Di Noto: serve approccio globale

«Purtroppo — è il commento di don Di Noto — il fatto stesso che i materiali siano individuati in Internet, su canali ad hoc, rende difficilissimo riconoscere sia le vittime che gli attori. Nel caso dei neonati, ad esempio, gli ambienti possono essere i più vari — talvolta sono addirittura ambienti ospedalieri — e accade pure che lo stesso ambiente ospiti in episodi differenti neonati diversi. È quindi complicato comprendere se dalle vittime sia possibile risalire ai familiari, ai tutori o a qualche mercato di neonati. Ad accrescere le difficoltà vi è il fatto che questi bambini sono piccolissimi, e non telefoneranno mai a nessuno per chiedere aiuto…». Cosa fare allora? «La più grande sfida, oggi, è riuscire almeno a individuare chi ha prodotto e chi ha immesso i materiali nella rete…», prosegue il sacerdote. «Già questo sarebbe un grande risultato. Ma bisogna lottare assieme, a livello globale, altrimenti ogni sforzo è vano. Il deep web è la dimostrazione che ormai la pedofilia è una tragedia mondiale sulla quale bisognerebbe intervenire globalmente. Serve dunque totale collaborazione tra le varie polizie, altrimenti le nostre segnalazioni cadono nel vuoto. Una collaborazione, di fatto, c’è: penso all’Europol, all’Interpol e ad altre forme di coordinamento europeo e internazionale tra forze dell’ordine, ma purtroppo non basta. Il fatto che esistano degli spazi web “liberi” in determinati Paesi, spesso caratterizzati da situazioni particolari come instabilità politica o assenza di leggi adeguate, spazi dove poter condividere materiale pedopornografico in sicurezza, la lascia dire lunga. Mettere d’accordo tutti non è facile, a partire dal concetto di base: siamo d’accordo tutti che la pedofilia è un crimine?».

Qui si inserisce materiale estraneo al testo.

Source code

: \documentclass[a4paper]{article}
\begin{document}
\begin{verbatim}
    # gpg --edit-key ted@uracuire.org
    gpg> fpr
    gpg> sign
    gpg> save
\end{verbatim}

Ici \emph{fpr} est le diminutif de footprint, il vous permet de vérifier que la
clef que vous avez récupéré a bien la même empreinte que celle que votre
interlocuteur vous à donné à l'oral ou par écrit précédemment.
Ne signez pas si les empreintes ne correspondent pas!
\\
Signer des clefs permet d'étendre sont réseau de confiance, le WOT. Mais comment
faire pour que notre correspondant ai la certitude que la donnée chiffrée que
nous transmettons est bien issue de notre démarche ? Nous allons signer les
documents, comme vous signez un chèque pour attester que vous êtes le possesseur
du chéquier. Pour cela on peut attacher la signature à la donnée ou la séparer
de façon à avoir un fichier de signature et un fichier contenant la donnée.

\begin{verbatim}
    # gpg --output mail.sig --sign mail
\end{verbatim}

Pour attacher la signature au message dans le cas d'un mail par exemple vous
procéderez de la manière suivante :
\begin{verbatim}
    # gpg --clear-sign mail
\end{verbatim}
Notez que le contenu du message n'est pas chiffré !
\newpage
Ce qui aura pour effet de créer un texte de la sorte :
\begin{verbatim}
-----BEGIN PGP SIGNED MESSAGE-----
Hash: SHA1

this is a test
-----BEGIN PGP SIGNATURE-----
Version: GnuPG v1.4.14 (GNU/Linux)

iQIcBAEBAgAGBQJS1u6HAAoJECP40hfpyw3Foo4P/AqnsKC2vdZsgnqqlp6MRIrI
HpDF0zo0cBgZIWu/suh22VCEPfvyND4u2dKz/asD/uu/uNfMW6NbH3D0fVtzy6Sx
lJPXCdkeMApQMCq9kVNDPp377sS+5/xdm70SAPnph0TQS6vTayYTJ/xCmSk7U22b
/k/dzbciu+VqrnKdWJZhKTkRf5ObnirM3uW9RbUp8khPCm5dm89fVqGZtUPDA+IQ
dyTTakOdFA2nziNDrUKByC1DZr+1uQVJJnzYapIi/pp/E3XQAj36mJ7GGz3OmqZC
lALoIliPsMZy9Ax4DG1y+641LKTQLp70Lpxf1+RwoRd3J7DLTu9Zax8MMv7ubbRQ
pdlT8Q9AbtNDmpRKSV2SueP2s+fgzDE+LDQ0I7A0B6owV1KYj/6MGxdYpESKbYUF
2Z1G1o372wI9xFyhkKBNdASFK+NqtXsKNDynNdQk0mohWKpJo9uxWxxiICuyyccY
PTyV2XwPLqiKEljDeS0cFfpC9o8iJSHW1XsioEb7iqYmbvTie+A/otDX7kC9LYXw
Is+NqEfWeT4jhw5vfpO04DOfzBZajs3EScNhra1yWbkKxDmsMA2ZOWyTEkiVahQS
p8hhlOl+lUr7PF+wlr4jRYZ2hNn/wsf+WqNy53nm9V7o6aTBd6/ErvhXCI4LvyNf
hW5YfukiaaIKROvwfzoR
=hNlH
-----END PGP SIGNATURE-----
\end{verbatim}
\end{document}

Lo scandalo della violenza sui neonati

Tra i dati più sconvolgenti, come già detto, l’aumento esponenziale di materiali con neonati di età tra 0 e 3 anni: «È una tendenza — spiega don Fortunato — che rappresenta l’apice di una perversione criminale e sessuale con seri problemi. I neonati in questione vengono violentati, abusati, vessati anche ciclicamente, addirittura torturati. Purtroppo, più sono piccoli e più sono abusati. E anche richiesti: a tal punto che una sola foto può costare tra i 500 e i 1000 euro».

La pedofilia è un crimine

Ma ciò che è da sottolineare, è il concetto fortemente ribadito da don Fortunato e dall’associazione, anche nella presentazione del Rapporto (che riporta anche iniziative e altre azioni dell’associazione): «La pedofilia non è una malattia, ma un crimine (…). Costituisce una nuova forma di schiavitù che ha legami col traffico di esseri umani, la sottrazione, la schiavitù e l’orrore dello sfruttamento sessuale del minore. Riaffermiamo il dilagare senza sosta di questa realtà attuale e tragica, favorita dall’indifferenza di molti e da quella cultura economica che quantifica in denaro tutto ciò che è mercificabile (…). La rete dei trafficanti e dei pedofili si è ben inserita all’interno delle nostre stesse libertà».